■ EXERCISE GOAL: Please filter the data below down to the lines holding the string "equivalence".

■ RECORDED DATA:
*** Begin section ***

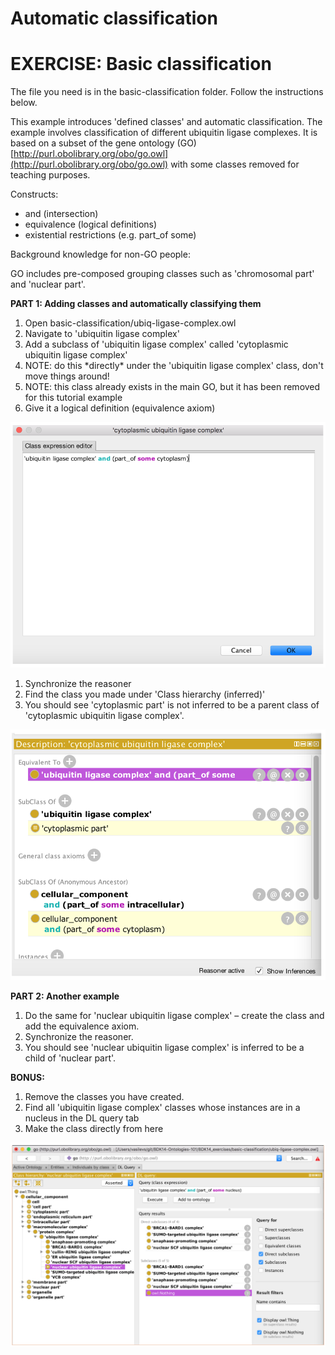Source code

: 
# Automatic classification

# EXERCISE: Basic classification

The file you need is in the basic-classification folder. Follow the instructions below.

This example introduces 'defined classes' and automatic classification. The example involves classification of different ubiquitin ligase complexes. It is based on a subset of the gene ontology (GO) [http://purl.obolibrary.org/obo/go.owl](http://purl.obolibrary.org/obo/go.owl) with some classes removed for teaching purposes.

Constructs:

- and (intersection)
- equivalence (logical definitions)
- existential restrictions (e.g. part\_of some)

Background knowledge for non-GO people:

GO includes pre-composed grouping classes such as 'chromosomal part' and 'nuclear part'.

**PART 1: Adding classes and automatically classifying them**

1. Open basic-classification/ubiq-ligase-complex.owl
2. Navigate to 'ubiquitin ligase complex'
3. Add a subclass of 'ubiquitin ligase complex' called 'cytoplasmic ubiquitin ligase complex'
  1. NOTE: do this \*directly\* under the 'ubiquitin ligase complex' class, don't move things around!
  2. NOTE: this class already exists in the main GO, but it has been removed for this tutorial example
4. Give it a logical definition (equivalence axiom)

![](./media/Figure74.png)



1. Synchronize the reasoner
2. Find the class you made under 'Class hierarchy (inferred)'
3. You should see 'cytoplasmic part' is not inferred to be a parent class of 'cytoplasmic ubiquitin ligase complex'.

![](./media/Figure75.png)



**PART 2: Another example**

1. Do the same for 'nuclear ubiquitin ligase complex' – create the class and add the equivalence axiom.
2. Synchronize the reasoner.
3. You should see 'nuclear ubiquitin ligase complex' is inferred to be a child of 'nuclear part'.

**BONUS:**

1. Remove the classes you have created.
2. Find all 'ubiquitin ligase complex' classes whose instances are in a nucleus in the DL query tab
3. Make the class directly from here

![](./media/Figure76.png)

*** End section ***

■ SOLUTION TO THIS PROBLEM:
- equivalence (logical definitions)
4. Give it a logical definition (equivalence axiom)
1. Do the same for 'nuclear ubiquitin ligase complex' – create the class and add the equivalence axiom.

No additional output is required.